Fra i tanti che sono tornati per l'occasione, affollando i server di Destiny 2, c'è chi lo ha fatto per ragioni nostalgiche e chi invece ha voluto lanciare un segnale a Sony, lasciando intendere che esiste un pubblico che accoglierebbe con entusiasmo un eventuale terzo episodio.
Stando alle indiscrezioni riportate da Jason Schreier di Bloomberg, la casa giapponese avrebbe accantonato l'idea di realizzare Destiny 3 per via dei costi di sviluppo elevatissimi che il progetto avrebbe comportato, e che cozzano con l'attuale prudenza dell'azienda nei confronti dei live service.
Tuttavia, qualche tempo fa è stata lanciata una petizione che chiede a Sony di produrre Destiny 3 e che conta al momento oltre 375.000 firme verificate: di certo una buona base di partenza per ragionare sul futuro del franchise.

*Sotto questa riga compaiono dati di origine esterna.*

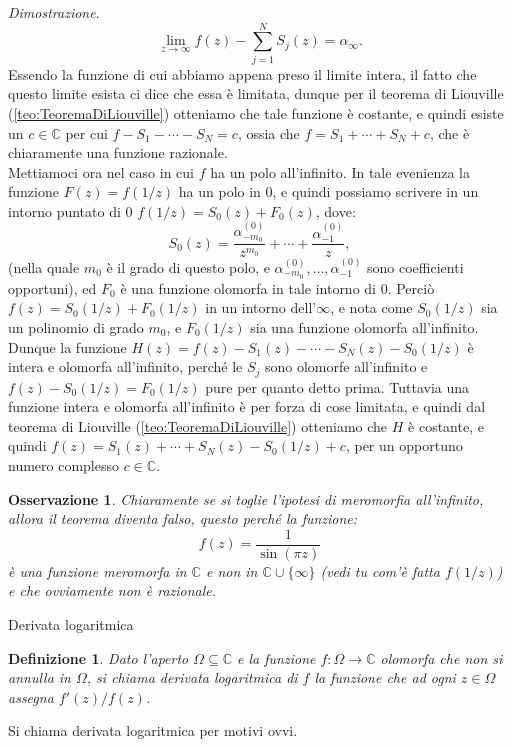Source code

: \documentclass[11pt]{book}
\makeatletter
\theoremstyle{Definizione}
\newtheorem*{mydef}{Definizione}
\theoremstyle{TeoremaProposizioneLemmaCorollarioCongettura}
\theoremstyle{OsservazioneNotaEsempio}
\newtheorem{myobs}{Osservazione}[section]
\renewenvironment{proof}[1][\proofname]{\par
  \normalfont \topsep6\p@\@plus6\p@\relax
  \trivlist
  \item[\hskip\labelsep
        \itshape
    #1\@addpunct{.}]\ignorespaces
}{%
  \endtrivlist\@endpefalse
}
\renewenvironment{proof}{\textsl{Dimostrazione}.}{}
\newcommand{\C}{\mathbb{C}}
\makeatother
\begin{document}
\begin{boxteo}{}
\begin{proof}
$$
\lim_{z \to \infty} f(z)- \sum_{j = 1}^N S_j(z) = \alpha_\infty.
$$
Essendo la funzione di cui abbiamo appena preso il limite intera, il fatto che questo limite esista ci dice che essa è limitata, dunque per il teorema di Liouville (\ref{teo:TeoremaDiLiouville}) otteniamo che tale funzione è costante, e quindi esiste un $c\in \C$ per cui $f-S_1-\cdots-S_N = c$, ossia che $f = S_1+\cdots+S_N + c$, che è chiaramente una funzione razionale.\\
Mettiamoci ora nel caso in cui $f$ ha un polo all'infinito. In tale evenienza la funzione $F(z) = f(1/z)$ ha un polo in $0$, e quindi possiamo scrivere in un intorno puntato di $0$ $f(1/z) = S_0(z)+F_0(z)$, dove:
$$
S_0(z) = \frac{\alpha_{-m_0}^{(0)}}{z^{m_0}}+\cdots+\frac{\alpha_{-1}^{(0)}}{z},
$$
(nella quale $m_0$ è il grado di questo polo, e $\alpha_{-m_0}^{(0)},\dots,\alpha_{-1}^{(0)}$ sono coefficienti opportuni), ed $F_0$ è una funzione olomorfa in tale intorno di $0$. Perciò $f(z) = S_0(1/z)+F_0(1/z)$ in un intorno dell'$\infty$, e nota come $S_0(1/z)$ sia un polinomio di grado $m_0$, e $F_0(1/z)$ sia una funzione olomorfa all'infinito. Dunque la funzione $H(z) = f(z)-S_1(z)-\cdots-S_N(z)-S_0(1/z)$ è intera e olomorfa all'infinito, perché le $S_j$ sono olomorfe all'infinito e $f(z)-S_0(1/z) = F_0(1/z)$ pure per quanto detto prima. Tuttavia una funzione intera e olomorfa all'infinito è per forza di cose limitata, e quindi dal teorema di Liouville (\ref{teo:TeoremaDiLiouville}) otteniamo che $H$ è costante, e quindi $f(z) = S_1(z)+\cdots+S_N(z)-S_0(1/z) +c$, per un opportuno numero complesso $c\in \C$.
\end{proof}
\end{boxteo}
\begin{myobs}
Chiaramente se si toglie l'ipotesi di meromorfia all'infinito, allora il teorema diventa falso, questo perché la funzione:
$$
f(z) = \frac{1}{\sin(\pi z)}
$$
è una funzione meromorfa in $\C$ e non in $\C \cup\{\infty\}$ (vedi tu com'è fatta $f(1/z)$) e che ovviamente non è razionale.
\end{myobs}
\begin{boxdef}{Derivata logaritmica}
\begin{mydef}
Dato l'aperto $\Omega\subseteq \C$ e la funzione $f:\Omega\longrightarrow \C$ olomorfa che non si annulla in $\Omega$, si chiama derivata logaritmica di $f$ la funzione che ad ogni $z\in \Omega$ assegna $f'(z)/f(z)$.
\end{mydef}
\end{boxdef}
\noindent
Si chiama derivata logaritmica per motivi ovvi.
\end{document}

Nel frattempo, Marathon si muove fra mille difficoltà
Com'era facile prevedere, i fan di Destiny 2 si stanno sfogando nelle recensioni di Marathon per la fine del supporto e questi malumori si aggiungono alle tante difficoltà del nuovo titolo di Bungie, che finora ha registrato vendite inferiori alle aspettative.
Anche dopo il recente aggiornamento per la seconda stagione, le prestazioni su Steam restano deboli e alimentano i dubbi sul futuro del progetto, mentre si vocifera di possibili ristrutturazioni interne legate anche all'incapacità di recuperare l'importante investimento che Sony ha dovuto effettuare per l'acquisizione dello studio.